Вернуться в поместье? Послушно пойти на казнь, под жадными до зрелищ взглядами гостей? Ответ пришел давно ожидаемым прозрением, рука сама потянулась к поясу, обнажив подаренный Эдлаем ларийский клинок. И стало вдруг еще спокойнее. Смолк вдалеке колокол, тихим шорохом пробежал по полю ветерок, и небо над поместьем просветлело, будто смилостивившись.

— Иди! — велел Арман, оборачиваясь к Искре. — Иди, возвращайся к слуге принца, я тебе не хозяин.

Искра всхрапнул, умным взглядом покосился в сторону Армана, но все равно стоял рядом, как привязанный.

— Они думают, что я — убийца, — продолжал уговаривать Арман. — И некому их переубедить. Если ты останешься со мной, я не знаю, к кому ты попадешь. Хочешь служить какому-нибудь старому и нудному архану, который сделает из тебя красивую игрушку? Тебе нужен хороший хозяин, сильный, такой, как принц. Не такой, как я. Понимаешь?

Искра понимал. Он тихо, печально заржал и ткнулся мордой в плечо Армана. Яркими звездами засверкали искры в его гриве, сделались грустно-бездонными глаза цвета спекшейся крови, и Арману стало вдруг жаль великолепный подарок принца. Больше жаль, чем себя самого. И пальцы сами вплелись в гриву, а Арман прижался лбом к обжигающей шее коня, чувствуя, как задыхается от бессилия. Сесть бы сейчас на Искру, умчаться в залитый закатной кровью лес и будьте они все прокляты со своими ритуалами, харибами, с… казнью.

Но достанут же… Обоих.

— Уходи! — оттолкнул Арман Искру. — Убирайся, слышишь! Не нужен ты тут больше!
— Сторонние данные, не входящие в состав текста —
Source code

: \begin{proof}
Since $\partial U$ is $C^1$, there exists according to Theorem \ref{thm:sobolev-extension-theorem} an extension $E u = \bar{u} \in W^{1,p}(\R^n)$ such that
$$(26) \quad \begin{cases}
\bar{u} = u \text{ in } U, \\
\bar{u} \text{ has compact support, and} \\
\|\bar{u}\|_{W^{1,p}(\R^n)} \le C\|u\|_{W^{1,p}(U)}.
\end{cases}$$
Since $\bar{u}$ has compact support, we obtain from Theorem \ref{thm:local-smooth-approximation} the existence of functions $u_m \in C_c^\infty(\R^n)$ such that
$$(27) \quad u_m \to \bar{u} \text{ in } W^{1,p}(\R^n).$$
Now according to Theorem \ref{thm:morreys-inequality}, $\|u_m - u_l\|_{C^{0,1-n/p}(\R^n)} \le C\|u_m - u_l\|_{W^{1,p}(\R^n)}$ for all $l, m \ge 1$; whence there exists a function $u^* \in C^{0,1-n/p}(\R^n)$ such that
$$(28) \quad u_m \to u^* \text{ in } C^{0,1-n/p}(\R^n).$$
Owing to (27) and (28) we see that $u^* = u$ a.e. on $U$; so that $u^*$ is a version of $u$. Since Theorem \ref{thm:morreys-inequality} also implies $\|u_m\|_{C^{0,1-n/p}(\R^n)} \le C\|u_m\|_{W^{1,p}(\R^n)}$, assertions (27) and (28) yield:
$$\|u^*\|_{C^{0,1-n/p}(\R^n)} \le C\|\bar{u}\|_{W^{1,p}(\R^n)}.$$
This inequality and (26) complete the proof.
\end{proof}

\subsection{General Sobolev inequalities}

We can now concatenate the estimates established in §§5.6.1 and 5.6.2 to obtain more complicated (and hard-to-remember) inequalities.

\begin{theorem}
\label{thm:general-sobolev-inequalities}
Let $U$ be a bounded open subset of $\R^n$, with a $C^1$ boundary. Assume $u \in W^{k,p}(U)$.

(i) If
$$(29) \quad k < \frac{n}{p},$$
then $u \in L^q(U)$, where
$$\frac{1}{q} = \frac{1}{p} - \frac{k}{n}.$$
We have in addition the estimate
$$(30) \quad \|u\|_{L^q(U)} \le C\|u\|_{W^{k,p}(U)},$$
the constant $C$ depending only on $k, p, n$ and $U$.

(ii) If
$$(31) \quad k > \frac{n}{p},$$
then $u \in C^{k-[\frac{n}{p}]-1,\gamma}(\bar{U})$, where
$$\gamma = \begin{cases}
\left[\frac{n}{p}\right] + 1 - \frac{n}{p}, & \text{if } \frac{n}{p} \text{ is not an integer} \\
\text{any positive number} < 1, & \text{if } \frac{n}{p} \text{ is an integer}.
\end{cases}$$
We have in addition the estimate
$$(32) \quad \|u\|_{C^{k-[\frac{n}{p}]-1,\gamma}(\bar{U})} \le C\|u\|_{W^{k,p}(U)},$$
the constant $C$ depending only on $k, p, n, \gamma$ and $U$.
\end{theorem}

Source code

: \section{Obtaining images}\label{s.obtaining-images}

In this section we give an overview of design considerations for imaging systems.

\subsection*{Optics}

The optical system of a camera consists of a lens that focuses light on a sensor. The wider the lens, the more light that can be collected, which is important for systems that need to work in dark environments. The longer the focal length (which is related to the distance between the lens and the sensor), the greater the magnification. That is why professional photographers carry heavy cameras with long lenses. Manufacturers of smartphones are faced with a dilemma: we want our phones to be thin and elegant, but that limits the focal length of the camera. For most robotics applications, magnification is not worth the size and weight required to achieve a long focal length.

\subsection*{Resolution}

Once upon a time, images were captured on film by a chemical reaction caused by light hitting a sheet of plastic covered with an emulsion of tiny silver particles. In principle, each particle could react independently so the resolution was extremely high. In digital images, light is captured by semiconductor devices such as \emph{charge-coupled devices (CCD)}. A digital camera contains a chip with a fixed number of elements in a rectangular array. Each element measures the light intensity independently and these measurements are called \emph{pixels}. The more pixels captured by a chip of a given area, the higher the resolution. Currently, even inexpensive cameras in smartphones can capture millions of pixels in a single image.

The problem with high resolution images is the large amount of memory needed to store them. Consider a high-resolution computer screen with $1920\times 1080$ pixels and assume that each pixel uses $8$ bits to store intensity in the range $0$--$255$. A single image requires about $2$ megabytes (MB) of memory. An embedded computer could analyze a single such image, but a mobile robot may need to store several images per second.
Искра, глупый, непослушный! Все равно ведь не уходит — трется о плечо Армана щекой, просительно заглядывает в глаза и будто плачет взглядом, умоляя позволить остаться. Но как позволить? И как оттолкнуть?

— Уходи, — заорал Арман, — немедленно! Проваливай к принцу!

Арман выхватил кинжал и кинулся на Искру, отпугивая, но задохнулся на вздохе, согнувшись от боли. Далекое поместье поплыло в закатной дымке. Не успел. Боги, не успел! Зов Эдлая настиг, сломал, растер в порошок, пылью пустил по ветру.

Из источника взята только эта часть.